Sunday, April 23, dawned with an early ferry crossing as the team from the University of the Highlands and Islands Archaeology Institute bounced over the Pentland Firth en-route to Caithness and the Swartigill archaeological excavation.
The crossing itself was followed by a short overland trip through Wick to a section of road which seemed to be surrounded by bog, heather, a small forest of pine trees and little else. Martin Carruthers, Site Director, pointed over a small hill to the site and suggested that I clothe myself from head to foot in wet weather gear…despite the fact it wasn’t raining.

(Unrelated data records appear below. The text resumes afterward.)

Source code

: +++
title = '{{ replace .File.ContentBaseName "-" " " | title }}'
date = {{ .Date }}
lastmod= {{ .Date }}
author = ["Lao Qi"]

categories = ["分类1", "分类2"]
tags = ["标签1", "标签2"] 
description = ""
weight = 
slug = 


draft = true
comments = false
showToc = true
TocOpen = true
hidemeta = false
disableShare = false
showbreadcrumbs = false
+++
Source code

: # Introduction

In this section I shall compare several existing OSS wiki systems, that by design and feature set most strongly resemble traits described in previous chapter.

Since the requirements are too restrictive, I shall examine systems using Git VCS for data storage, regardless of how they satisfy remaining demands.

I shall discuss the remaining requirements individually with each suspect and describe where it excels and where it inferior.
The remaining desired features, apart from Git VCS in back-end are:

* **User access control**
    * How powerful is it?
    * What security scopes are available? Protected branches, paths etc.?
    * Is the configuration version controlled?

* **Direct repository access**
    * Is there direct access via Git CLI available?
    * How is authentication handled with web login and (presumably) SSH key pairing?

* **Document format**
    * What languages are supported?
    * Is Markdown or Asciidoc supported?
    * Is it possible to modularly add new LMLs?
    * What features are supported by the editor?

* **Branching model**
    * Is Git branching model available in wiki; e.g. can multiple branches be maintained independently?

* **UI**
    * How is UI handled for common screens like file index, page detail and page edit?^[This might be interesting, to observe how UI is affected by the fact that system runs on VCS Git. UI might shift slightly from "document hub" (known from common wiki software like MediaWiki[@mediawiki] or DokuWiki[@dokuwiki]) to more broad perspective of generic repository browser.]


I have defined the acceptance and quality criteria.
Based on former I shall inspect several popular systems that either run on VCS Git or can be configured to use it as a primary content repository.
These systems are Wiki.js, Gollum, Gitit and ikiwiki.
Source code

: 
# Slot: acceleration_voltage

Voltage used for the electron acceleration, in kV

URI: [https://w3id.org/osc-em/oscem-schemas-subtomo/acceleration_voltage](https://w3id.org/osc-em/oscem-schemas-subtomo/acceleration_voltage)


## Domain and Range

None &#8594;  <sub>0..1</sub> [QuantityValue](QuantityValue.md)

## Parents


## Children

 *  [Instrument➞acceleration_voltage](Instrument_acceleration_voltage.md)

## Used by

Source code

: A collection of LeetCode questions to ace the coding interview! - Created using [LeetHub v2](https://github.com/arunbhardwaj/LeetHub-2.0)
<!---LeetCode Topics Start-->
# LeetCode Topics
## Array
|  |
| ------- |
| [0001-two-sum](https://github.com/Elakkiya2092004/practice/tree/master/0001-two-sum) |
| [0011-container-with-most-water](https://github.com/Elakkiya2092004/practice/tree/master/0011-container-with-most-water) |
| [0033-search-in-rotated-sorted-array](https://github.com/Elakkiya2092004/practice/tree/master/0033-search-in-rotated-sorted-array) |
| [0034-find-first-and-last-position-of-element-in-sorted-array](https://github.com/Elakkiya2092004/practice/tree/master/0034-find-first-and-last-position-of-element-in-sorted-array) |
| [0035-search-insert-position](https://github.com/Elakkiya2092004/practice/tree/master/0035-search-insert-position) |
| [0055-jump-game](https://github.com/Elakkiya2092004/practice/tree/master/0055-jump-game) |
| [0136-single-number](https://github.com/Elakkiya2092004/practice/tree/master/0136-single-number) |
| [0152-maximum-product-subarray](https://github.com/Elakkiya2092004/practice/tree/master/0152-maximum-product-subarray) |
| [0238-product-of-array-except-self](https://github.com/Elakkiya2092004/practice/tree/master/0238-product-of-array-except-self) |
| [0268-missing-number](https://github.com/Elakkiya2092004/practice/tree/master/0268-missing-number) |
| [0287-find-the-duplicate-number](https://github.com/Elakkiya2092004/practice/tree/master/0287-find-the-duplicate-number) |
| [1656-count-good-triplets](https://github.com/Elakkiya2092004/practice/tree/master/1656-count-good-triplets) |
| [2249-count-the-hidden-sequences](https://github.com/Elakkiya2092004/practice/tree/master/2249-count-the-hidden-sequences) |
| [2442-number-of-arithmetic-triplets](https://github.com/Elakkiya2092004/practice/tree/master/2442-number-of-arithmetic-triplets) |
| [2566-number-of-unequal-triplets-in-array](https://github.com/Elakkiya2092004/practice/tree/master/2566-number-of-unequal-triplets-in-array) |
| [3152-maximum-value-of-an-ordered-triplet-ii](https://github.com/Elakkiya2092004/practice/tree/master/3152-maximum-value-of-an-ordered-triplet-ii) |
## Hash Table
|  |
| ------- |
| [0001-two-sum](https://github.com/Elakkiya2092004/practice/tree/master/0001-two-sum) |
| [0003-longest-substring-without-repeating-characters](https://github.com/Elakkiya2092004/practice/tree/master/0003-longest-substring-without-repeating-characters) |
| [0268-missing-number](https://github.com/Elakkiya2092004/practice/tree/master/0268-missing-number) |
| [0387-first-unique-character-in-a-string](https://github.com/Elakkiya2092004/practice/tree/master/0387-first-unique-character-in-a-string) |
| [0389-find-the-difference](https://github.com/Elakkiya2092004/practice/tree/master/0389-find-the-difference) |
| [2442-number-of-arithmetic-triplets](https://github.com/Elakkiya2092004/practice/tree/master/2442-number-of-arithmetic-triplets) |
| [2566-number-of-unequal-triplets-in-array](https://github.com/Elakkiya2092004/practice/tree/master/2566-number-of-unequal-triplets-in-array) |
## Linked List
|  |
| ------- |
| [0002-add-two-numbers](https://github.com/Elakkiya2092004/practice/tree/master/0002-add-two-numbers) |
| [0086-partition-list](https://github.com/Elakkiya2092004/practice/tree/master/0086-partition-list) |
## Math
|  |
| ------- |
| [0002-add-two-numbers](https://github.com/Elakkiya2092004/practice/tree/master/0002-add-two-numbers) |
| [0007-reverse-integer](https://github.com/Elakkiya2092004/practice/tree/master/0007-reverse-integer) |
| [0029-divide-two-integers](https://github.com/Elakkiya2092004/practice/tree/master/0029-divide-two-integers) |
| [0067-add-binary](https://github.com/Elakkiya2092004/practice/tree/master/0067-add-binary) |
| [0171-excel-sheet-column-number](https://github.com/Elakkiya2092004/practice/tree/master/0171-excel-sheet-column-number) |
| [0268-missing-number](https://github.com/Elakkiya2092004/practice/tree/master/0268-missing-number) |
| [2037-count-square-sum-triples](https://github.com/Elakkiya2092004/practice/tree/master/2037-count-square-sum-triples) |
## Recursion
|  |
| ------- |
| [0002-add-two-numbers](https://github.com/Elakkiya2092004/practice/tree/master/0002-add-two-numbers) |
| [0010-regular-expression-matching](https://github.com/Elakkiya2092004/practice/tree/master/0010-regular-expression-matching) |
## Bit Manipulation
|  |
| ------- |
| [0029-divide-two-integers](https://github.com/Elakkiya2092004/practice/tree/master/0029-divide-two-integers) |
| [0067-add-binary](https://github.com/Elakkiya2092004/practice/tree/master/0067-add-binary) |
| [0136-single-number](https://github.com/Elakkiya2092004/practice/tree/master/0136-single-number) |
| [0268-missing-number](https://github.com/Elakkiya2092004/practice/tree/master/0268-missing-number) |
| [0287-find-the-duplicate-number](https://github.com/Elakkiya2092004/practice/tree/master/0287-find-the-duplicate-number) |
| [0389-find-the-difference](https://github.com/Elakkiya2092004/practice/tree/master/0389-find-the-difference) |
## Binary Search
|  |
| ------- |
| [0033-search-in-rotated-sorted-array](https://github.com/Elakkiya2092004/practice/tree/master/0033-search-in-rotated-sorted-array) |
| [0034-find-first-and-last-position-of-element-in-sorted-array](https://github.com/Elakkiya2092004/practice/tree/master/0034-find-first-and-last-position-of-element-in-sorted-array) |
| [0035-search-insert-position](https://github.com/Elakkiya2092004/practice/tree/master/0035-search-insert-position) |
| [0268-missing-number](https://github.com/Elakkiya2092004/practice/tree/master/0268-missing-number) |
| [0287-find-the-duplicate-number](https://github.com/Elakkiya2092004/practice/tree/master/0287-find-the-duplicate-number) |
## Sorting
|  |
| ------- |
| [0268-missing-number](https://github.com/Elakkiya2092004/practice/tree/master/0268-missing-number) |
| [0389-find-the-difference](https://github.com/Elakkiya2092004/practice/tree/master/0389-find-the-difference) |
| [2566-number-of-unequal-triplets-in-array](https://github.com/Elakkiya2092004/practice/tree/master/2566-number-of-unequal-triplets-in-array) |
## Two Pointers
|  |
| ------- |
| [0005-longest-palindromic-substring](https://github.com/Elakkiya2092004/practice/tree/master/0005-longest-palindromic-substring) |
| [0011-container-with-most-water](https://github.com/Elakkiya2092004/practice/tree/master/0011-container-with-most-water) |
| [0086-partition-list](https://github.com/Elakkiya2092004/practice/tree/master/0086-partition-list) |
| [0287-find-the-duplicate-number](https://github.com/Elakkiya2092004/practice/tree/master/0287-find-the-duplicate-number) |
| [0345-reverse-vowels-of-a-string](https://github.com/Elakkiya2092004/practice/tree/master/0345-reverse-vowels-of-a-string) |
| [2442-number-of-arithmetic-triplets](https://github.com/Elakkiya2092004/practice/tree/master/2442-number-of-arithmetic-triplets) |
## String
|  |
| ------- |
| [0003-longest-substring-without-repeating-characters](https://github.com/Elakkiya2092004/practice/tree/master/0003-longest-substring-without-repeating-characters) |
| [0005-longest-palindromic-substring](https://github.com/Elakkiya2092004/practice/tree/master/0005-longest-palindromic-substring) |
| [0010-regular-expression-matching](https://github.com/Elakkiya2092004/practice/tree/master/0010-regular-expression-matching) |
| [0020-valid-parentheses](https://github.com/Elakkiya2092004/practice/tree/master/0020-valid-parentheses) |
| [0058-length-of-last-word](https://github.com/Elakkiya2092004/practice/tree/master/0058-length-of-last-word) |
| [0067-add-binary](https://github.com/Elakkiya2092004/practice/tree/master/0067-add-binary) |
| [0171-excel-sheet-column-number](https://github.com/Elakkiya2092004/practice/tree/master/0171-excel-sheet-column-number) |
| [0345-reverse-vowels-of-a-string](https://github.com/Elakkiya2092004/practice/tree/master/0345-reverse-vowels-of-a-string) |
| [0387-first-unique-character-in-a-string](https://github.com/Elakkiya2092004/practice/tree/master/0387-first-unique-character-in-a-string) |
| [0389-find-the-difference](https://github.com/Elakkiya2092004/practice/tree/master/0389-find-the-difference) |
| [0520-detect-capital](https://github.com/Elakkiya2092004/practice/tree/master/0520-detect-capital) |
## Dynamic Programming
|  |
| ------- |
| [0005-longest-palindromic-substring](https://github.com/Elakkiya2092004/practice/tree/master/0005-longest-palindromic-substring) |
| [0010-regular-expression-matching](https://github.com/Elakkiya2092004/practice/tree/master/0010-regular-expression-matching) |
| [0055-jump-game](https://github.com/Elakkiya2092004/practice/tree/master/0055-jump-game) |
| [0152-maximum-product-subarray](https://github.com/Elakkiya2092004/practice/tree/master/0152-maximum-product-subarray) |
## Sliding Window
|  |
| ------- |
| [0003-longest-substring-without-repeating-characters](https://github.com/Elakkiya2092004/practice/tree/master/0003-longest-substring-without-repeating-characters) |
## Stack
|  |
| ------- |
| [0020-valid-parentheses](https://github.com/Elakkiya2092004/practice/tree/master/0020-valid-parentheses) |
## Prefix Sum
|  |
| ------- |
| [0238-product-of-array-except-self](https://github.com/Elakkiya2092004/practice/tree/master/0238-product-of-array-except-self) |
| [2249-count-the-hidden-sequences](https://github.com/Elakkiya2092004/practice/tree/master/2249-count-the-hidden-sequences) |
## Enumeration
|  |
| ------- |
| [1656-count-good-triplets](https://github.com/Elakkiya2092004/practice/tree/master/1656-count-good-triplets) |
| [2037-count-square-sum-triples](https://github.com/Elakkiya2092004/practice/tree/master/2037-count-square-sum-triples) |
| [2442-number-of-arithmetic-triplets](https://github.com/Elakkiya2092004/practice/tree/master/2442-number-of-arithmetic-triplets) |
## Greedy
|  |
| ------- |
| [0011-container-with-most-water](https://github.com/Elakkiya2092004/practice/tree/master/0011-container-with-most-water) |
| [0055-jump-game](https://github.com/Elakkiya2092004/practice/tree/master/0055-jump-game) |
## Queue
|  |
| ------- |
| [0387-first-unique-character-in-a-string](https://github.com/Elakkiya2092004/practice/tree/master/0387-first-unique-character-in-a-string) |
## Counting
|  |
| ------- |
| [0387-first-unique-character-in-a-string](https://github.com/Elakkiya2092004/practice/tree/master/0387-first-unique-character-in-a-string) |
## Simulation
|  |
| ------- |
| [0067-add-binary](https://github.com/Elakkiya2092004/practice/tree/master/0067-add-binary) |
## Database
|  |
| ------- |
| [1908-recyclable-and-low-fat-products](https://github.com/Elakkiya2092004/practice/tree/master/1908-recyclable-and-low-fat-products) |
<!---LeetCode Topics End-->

The reason for this soon hit me as a trudged through long grass interspersed with the occasional stretches of bog in which my boots momentarily and rather alarmingly disappeared for a few moments. After about five minutes we were looking down into a shallow valley of Swartigill Burn.
Within a few more minutes the equipment was unloaded from our backs and we were joined by an excavator. There was no trace of last year’s test pits, but with the help of GPS and under the expert direction of Rick Barton (Project Officer), the machine soon cleared the top soil for our new extended trench.
This paved the way for the rest of the team, including local volunteers, to start working.
Within a few hours, a linear stone feature emerged from the soil together with a fragment of Iron Age degraded ceramic pottery. The latter was discovered by one of the volunteers who was more than pleased with her find.
The work carried on relentlessly as the wind increasingly buffeted the team. Jammy doughnuts and sandwiches provided by Yarrows Heritage Trust gave us extra energy to address the feature located in the test pit during 2015 – a possible drain feature.
The capping stone was removed in 2015 to reveal this enigmatic tunnel which seemed to extend to the watercourse.
This feature will be the focus of our work over the next week.
The Swartigill excavation is a joint community venture between the University of the Highlands and Islands Archaeology Institute and Yarrows Heritage Trust.